> **Goal of the exercise**
Copy each line in the data below that contains the word "textwidth".

┏━━

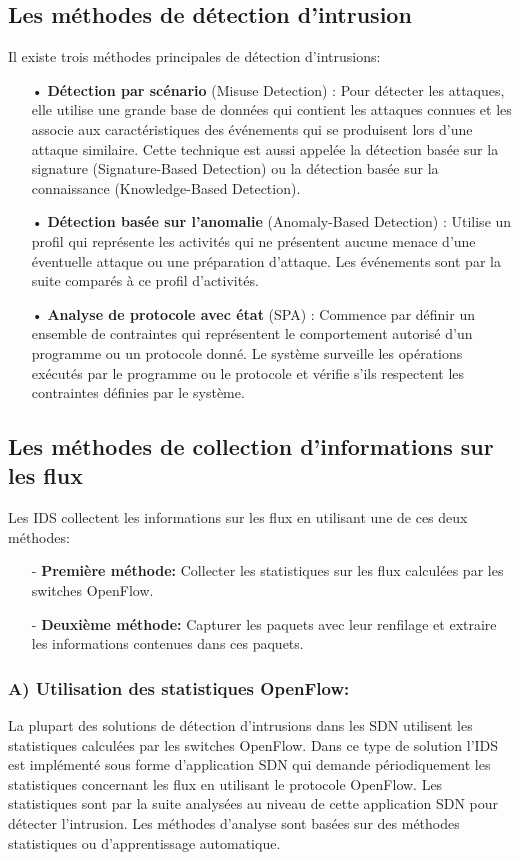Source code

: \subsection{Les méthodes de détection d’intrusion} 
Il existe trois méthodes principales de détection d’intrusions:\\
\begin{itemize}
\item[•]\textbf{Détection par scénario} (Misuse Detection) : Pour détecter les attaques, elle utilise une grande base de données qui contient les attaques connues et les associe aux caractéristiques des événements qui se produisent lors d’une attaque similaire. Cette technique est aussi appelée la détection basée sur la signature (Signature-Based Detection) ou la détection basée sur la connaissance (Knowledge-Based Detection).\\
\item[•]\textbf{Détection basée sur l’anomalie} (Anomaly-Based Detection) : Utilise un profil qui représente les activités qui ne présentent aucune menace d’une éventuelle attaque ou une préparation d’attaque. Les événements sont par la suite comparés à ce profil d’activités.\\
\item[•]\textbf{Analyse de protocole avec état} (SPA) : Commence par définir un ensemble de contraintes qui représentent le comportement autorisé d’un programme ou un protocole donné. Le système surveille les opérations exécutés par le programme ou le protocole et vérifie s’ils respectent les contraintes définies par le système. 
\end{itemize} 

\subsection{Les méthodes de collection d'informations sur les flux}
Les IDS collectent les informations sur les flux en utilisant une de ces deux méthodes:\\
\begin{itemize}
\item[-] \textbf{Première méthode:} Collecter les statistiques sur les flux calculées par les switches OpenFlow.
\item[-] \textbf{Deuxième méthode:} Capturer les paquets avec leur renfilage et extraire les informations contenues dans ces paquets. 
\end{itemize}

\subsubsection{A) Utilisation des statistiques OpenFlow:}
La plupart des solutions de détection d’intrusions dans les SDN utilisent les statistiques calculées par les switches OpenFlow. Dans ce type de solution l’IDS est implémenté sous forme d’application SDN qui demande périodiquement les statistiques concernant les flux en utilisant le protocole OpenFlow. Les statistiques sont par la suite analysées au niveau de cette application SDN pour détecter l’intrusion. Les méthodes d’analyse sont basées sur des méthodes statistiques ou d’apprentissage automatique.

┗━━
┏━━

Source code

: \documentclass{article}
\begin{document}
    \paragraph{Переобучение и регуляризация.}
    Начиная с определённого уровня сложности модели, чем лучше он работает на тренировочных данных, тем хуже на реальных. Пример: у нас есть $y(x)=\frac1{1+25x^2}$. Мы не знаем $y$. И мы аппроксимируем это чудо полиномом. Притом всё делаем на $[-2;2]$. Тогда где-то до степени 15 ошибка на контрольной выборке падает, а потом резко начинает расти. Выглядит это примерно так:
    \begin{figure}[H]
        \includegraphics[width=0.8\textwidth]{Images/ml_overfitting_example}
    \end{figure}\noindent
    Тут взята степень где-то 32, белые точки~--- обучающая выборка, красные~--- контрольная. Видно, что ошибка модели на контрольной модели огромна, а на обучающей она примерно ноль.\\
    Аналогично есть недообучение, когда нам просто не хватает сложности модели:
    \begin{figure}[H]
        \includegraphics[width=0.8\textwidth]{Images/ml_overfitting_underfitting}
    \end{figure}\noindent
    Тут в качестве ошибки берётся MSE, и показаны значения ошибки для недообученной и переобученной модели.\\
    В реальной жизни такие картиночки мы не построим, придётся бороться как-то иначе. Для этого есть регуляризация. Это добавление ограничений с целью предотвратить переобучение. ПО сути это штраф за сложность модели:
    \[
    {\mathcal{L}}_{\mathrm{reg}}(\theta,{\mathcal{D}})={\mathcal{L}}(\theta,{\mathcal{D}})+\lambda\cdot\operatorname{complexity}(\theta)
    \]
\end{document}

┗━━

> **Result**
        \includegraphics[width=0.8\textwidth]{Images/ml_overfitting_example}
        \includegraphics[width=0.8\textwidth]{Images/ml_overfitting_underfitting}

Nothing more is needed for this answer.